So this might be the holy grail of "good enough GPU" and "over 100GB of VRAM" if the rest of the system can keep up.
> It seems like tools will have to adapt to dynamic VRAM allocation, as none of the monitoring tools I've tested assume VRAM can be increased on the fly.
amdgpu_top shows VRAM (the old fixed thing) and GTT (dynamic) separately.
No need for a reboot, echo 9999 >/sys/module/ttm/parameters/pages_limit
You're talking about an allocator policy for when to allow GTT and when not, not the old firmware-level VRAM split thing where whatever size the BIOS sets for VRAM is permanently away from the CPU. The max GTT limit is there to decrease accidental footguns, it's not a technological limitation; at least earlier the default policy was to reserve 1/4 of RAM for non-GPU use, and 1/4*128 GB=32GB is more than enough so you're looking to adjust the policy.

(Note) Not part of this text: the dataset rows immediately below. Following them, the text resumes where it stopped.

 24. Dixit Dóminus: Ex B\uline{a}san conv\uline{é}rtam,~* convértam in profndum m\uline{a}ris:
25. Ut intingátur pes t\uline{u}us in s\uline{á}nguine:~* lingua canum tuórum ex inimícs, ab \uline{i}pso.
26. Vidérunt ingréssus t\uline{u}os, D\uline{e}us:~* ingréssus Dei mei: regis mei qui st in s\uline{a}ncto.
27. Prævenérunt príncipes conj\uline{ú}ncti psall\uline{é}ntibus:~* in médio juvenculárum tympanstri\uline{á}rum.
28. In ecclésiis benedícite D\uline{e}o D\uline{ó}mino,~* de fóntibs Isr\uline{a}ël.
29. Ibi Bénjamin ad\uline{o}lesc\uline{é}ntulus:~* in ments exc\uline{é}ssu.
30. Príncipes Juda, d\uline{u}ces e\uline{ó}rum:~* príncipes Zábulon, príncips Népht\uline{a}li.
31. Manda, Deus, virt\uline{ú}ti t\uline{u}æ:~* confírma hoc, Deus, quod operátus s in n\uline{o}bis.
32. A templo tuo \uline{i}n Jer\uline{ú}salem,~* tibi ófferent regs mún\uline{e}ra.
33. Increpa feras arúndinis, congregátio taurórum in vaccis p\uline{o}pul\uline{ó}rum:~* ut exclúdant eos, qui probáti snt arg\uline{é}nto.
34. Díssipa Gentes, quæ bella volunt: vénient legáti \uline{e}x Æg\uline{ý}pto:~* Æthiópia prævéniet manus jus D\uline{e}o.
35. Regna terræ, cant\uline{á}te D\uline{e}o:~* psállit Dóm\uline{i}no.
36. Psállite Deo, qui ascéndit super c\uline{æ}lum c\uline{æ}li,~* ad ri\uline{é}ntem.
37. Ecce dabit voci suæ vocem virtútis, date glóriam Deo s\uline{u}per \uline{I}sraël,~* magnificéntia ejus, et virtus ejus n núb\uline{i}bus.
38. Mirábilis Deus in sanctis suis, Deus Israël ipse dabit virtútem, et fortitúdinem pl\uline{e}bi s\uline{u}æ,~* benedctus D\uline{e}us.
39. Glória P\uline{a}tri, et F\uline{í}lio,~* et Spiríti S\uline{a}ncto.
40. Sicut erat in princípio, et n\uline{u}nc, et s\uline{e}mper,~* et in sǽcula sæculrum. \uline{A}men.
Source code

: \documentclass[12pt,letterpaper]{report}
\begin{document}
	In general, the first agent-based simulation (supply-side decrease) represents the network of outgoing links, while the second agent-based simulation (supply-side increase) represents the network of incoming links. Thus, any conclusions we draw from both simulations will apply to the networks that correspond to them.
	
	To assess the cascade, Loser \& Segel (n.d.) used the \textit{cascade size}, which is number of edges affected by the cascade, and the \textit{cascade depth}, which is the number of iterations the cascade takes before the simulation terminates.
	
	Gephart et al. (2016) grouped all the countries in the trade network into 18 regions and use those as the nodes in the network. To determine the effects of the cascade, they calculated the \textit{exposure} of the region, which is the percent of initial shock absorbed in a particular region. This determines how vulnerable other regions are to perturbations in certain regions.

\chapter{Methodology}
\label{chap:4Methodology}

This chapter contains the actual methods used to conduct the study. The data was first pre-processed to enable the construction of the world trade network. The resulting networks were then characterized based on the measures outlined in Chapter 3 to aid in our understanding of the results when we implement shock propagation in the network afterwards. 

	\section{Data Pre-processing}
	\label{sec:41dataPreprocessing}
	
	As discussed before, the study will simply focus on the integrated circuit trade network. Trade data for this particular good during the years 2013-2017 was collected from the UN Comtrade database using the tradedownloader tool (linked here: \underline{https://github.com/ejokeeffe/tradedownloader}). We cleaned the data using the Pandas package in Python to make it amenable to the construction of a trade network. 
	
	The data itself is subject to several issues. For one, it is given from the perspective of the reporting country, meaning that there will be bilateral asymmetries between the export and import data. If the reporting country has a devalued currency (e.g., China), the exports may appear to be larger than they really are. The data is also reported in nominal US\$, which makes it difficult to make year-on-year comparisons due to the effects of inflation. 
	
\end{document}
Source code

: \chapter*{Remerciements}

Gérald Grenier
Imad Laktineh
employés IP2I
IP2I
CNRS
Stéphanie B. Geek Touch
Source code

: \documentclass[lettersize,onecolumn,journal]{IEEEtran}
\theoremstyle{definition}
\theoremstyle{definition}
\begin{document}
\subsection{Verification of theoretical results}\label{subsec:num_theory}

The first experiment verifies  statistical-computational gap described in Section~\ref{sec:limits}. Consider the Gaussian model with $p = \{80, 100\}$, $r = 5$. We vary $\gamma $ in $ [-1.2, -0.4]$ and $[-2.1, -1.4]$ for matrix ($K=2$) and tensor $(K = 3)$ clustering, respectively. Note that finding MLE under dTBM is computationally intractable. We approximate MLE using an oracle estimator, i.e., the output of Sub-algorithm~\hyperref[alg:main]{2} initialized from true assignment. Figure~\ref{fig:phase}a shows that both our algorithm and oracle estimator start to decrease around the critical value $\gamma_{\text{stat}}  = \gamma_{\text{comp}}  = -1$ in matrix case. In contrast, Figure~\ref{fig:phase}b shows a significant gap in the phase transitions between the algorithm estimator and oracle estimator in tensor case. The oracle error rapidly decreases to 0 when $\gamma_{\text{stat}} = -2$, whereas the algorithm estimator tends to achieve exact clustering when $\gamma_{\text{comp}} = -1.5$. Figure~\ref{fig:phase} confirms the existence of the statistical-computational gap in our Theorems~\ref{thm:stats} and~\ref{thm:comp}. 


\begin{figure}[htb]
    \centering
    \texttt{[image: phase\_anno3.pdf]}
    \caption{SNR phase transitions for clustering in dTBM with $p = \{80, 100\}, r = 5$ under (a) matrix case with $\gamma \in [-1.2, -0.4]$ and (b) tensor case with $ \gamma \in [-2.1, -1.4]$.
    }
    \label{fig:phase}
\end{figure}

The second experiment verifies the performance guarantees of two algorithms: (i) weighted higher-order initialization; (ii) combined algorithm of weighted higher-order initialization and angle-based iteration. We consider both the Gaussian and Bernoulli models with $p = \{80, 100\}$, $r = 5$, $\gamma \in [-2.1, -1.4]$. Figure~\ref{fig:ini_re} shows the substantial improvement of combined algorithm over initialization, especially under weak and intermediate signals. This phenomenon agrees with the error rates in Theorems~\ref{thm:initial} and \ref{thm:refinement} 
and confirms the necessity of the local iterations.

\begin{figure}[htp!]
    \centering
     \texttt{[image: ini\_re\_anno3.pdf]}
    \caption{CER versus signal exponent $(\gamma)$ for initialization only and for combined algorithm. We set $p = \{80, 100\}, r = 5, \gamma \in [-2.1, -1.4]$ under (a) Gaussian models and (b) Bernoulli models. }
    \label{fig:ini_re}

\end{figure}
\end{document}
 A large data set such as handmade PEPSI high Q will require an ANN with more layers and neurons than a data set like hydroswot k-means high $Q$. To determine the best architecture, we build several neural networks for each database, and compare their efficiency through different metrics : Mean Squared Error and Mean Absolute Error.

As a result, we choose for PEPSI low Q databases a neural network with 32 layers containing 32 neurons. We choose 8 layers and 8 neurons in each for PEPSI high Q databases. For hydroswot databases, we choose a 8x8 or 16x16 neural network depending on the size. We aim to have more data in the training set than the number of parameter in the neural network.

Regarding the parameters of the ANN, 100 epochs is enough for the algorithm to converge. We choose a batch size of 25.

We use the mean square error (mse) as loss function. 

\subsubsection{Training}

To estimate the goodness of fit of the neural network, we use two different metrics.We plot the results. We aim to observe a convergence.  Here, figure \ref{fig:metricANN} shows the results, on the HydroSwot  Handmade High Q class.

It's just an if statement in the kernel, GTT the mechanism doesn't limit it, and deallocating a chunk of memory used by the GPU returns it to the general kernel memory pool, where it can next be used by the CPU again.
You're still thinking of the old school thing, where you set the split in the firmware and it's fixed for that boot. There's dynamic allocation on top of it these days.
I have that split set at the minimum 2 GB and I'm giving the GPU a 20 GB model to process.
So this might be the holy grail of "good enough GPU" and "over 100GB of VRAM" if the rest of the system can keep up.